[[ RECORDS SHOWN, beginning ]]
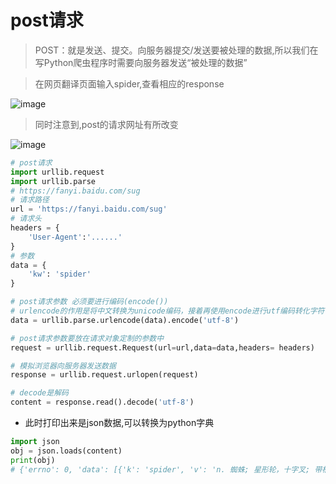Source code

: # post请求
> POST：就是发送、提交。向服务器提交/发送要被处理的数据,所以我们在写Python爬虫程序时需要向服务器发送“被处理的数据”


> 在网页翻译页面输入spider,查看相应的response



![image](https://github.com/user-attachments/assets/84e5344a-958b-43bd-8705-766832ace8fb)

> 同时注意到,post的请求网址有所改变

![image](https://github.com/user-attachments/assets/50f3fd72-e29a-4ad5-a42a-c0d0a553689f)

```PYTHON
# post请求
import urllib.request
import urllib.parse
# https://fanyi.baidu.com/sug
# 请求路径
url = 'https://fanyi.baidu.com/sug'
# 请求头
headers = {
    'User-Agent':'......'
}
# 参数
data = {
    'kw': 'spider'
}

# post请求参数 必须要进行编码(encode())
# urlencode的作用是将中文转换为unicode编码，接着再使用encode进行utf编码转化字符串
data = urllib.parse.urlencode(data).encode('utf-8')

# post请求参数要放在请求对象定制的参数中
request = urllib.request.Request(url=url,data=data,headers= headers)

# 模拟浏览器向服务器发送数据
response = urllib.request.urlopen(request)

# decode是解码
content = response.read().decode('utf-8')
```
* 此时打印出来是json数据,可以转换为python字典
```python
import json
obj = json.loads(content)
print(obj)
# {'errno': 0, 'data': [{'k': 'spider', 'v': 'n. 蜘蛛; 星形轮，十字叉; 带柄三脚平底锅; 三脚架'}, {'k': 'Spider', 'v': '[电影]蜘蛛'}, {'k': 'SPIDER', 'v': 'abbr. SEMATECH process induced damage effect revea'}, {'k': 'spiders', 'v': 'n. 蜘蛛( spider的名词复数 )'}, {'k': 'spidery', 'v': 'adj. 像蜘蛛腿一般细长的; 象蜘蛛网的，十分精致的'}], 'logid': 2663281085}
```
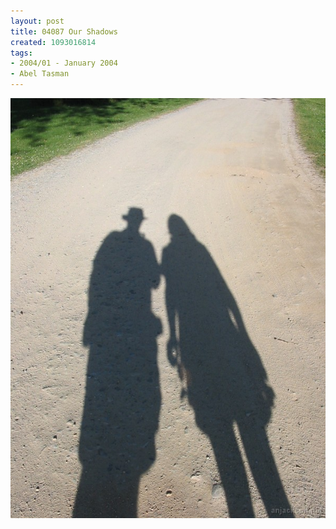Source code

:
 ```yaml
---
layout: post
title: 04087 Our Shadows
created: 1093016814
tags:
- 2004/01 - January 2004
- Abel Tasman
---
```


<img src="/image/images/04087_our_shadows-1415.jpg"/>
[[ RECORDS SHOWN, end ]]
== EXERCISE OBJECTIVE ==
Look through the lines above and collect those with the word "data".

== RESULT BELOW ==
data = {
data = urllib.parse.urlencode(data).encode('utf-8')
request = urllib.request.Request(url=url,data=data,headers= headers)
# {'errno': 0, 'data': [{'k': 'spider', 'v': 'n. 蜘蛛; 星形轮，十字叉; 带柄三脚平底锅; 三脚架'}, {'k': 'Spider', 'v': '[电影]蜘蛛'}, {'k': 'SPIDER', 'v': 'abbr. SEMATECH process induced damage effect revea'}, {'k': 'spiders', 'v': 'n. 蜘蛛( spider的名词复数 )'}, {'k': 'spidery', 'v': 'adj. 像蜘蛛腿一般细长的; 象蜘蛛网的，十分精致的'}], 'logid': 2663281085}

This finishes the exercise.